Perwakilan dari PT Fashion Eservices Indonesia (Zalora Indonesia), Ismeilia Suardi, menilai positif lahirnya regulasi ini. Menurutnya, aturan ini memberikan kejelasan yang sebelumnya belum diatur terkait perdagangan online.

 

“Ini positif, tapi memang ada hal-hal yang mungkin perlu diperjelas dan klarifikasi. Masih nunggu Permendag keluar karena banyak hal yang belum clear dan akan dijelaskan lebih lanjut di Permendagnya,” katanya.

 

Adapun salah satu hal yang masih perlu penjelasan adalah menyoal pelaku usaha asing yang masuk ke Indonesia.
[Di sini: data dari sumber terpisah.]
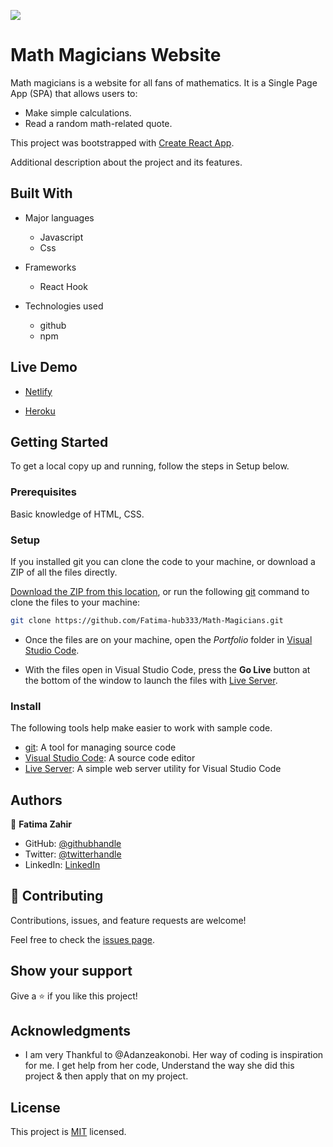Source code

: ![](https://img.shields.io/badge/MathMagicians-blueviolet)

# Math Magicians Website

Math magicians is a website for all fans of mathematics. It is a Single Page App (SPA) that allows users to:
- Make simple calculations.
- Read a random math-related quote.

This project was bootstrapped with [Create React App](https://github.com/facebook/create-react-app).

Additional description about the project and its features.

## Built With

- Major languages
  - Javascript
  - Css

- Frameworks
  - React Hook

- Technologies used
  - github
  - npm

## Live Demo

 - [Netlify](https://genuine-buttercream-dd88d1.netlify.app/)
 
- [Heroku](https://mathmagicians123.herokuapp.com/)
  

## Getting Started
To get a local copy up and running, follow the steps in Setup below.

### Prerequisites
Basic knowledge of HTML, CSS.

### Setup
If you installed git you can clone the code to your machine, or download a ZIP of all the files directly.

[Download the ZIP from this location](https://github.com/Fatima-hub333/Math-Magicians/archive/refs/heads/dev.zip), or run the following [git](https://git-scm.com/downloads) command to clone the files to your machine:

```bash
git clone https://github.com/Fatima-hub333/Math-Magicians.git
```

- Once the files are on your machine, open the _Portfolio_ folder in [Visual Studio Code](https://code.visualstudio.com/).

- With the files open in Visual Studio Code, press the **Go Live** button at the bottom of the window to launch the files with [Live Server](https://marketplace.visualstudio.com/items?itemName=ritwickdey.LiveServer).

### Install

The following tools help make easier to work with sample code.

- [git](https://git-scm.com/downloads): A tool for managing source code
- [Visual Studio Code](https://code.visualstudio.com/): A source code editor
- [Live Server](https://marketplace.visualstudio.com/items?itemName=ritwickdey.LiveServer): A simple web server utility for Visual Studio Code

## Authors

👤 **Fatima Zahir**

- GitHub: [@githubhandle](https://github.com/Fatima-hub333)
- Twitter: [@twitterhandle](https://twitter.com/Fatima_developr)
- LinkedIn: [LinkedIn](https://www.linkedin.com/in/fatima-z-181583234/)

## 🤝 Contributing

Contributions, issues, and feature requests are welcome!

Feel free to check the [issues page](https://github.com/Fatima-hub333/Math-Magicians/issues).

## Show your support

Give a ⭐️ if you like this project!

## Acknowledgments

- I am very Thankful to @Adanzeakonobi. Her way of coding is inspiration for me. I get help from her code, Understand the way she did this project & then apply that on my project. 

## License

This project is [MIT](./MIT.md) licensed.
Dia menilai perlunya kejelasan mengenai mekanisme yang harus diikuti pelaku usaha asing jika ingin masuk ke market Indonesia.

 

“Misalnya izin usaha pelaku usaha asing bagaimana, terus bagaimana dengan pelaku usaha asing yang PT dan pribadi, bagaimana izin usahanya,” pungkasnya.

 

Sebelumnya, Direktur Bina Usaha dan Pelaku Distribusi Kementerian Perdagangan (Kemendag), I Gusti Ketut Astawa, menyampaikan bahwa beberapa hal yang belum diatur secara eksplisit di dalam PP E-Commerce akan diatur pada peraturan turunannya yakni Peraturan Menteri Perdagangan. Ketut mengaku saat ini pihaknya tengah melakukan penyusunan draft dan pembahasan yang akan dimulai pada Februari mendatang.

 

Setidaknya terdapat sembilan amanat dari PP E-Commerce yang akan dimasukan dalam Permendag E-Commerce, di antaranya terkait perizinan meliputi bagaimana perizinan, siapa yang wajib izin, bagaimana proses perizinan, threshold, iklan elektronik, pembinaan PMSE, mekanisme pengawasan PMSE, permintaan data dan/atau informasi perusahaan dalam rangka pembinaan dan pengawasan, serta mekanisme pengenaan sanksi administratif. Sementara masukan-masukan lain dari stakeholder akan dipertimbangkan untuk dimasukan ke dalam Permendag E-Commerce.

 

“Ada sembilan amanah sebenanarnya seperti perizinan, bagaimana perizinan, threshold-nya, pola pembinaan terhadap pedagang, pola pengawasan. Nah ini yang akan diturunkan,” kata Ketut.

 

Dalam proses pembahasannya nanti, Ketut juga memastikan jika pihaknya akan melibatkan seluruh stakeholder dan lintas kementerian. Hal ini bertujuan agar Permendag yang terbit dapat langsung diimplemantasikan tanpa menimbulkan perdebatan di kemudian hari.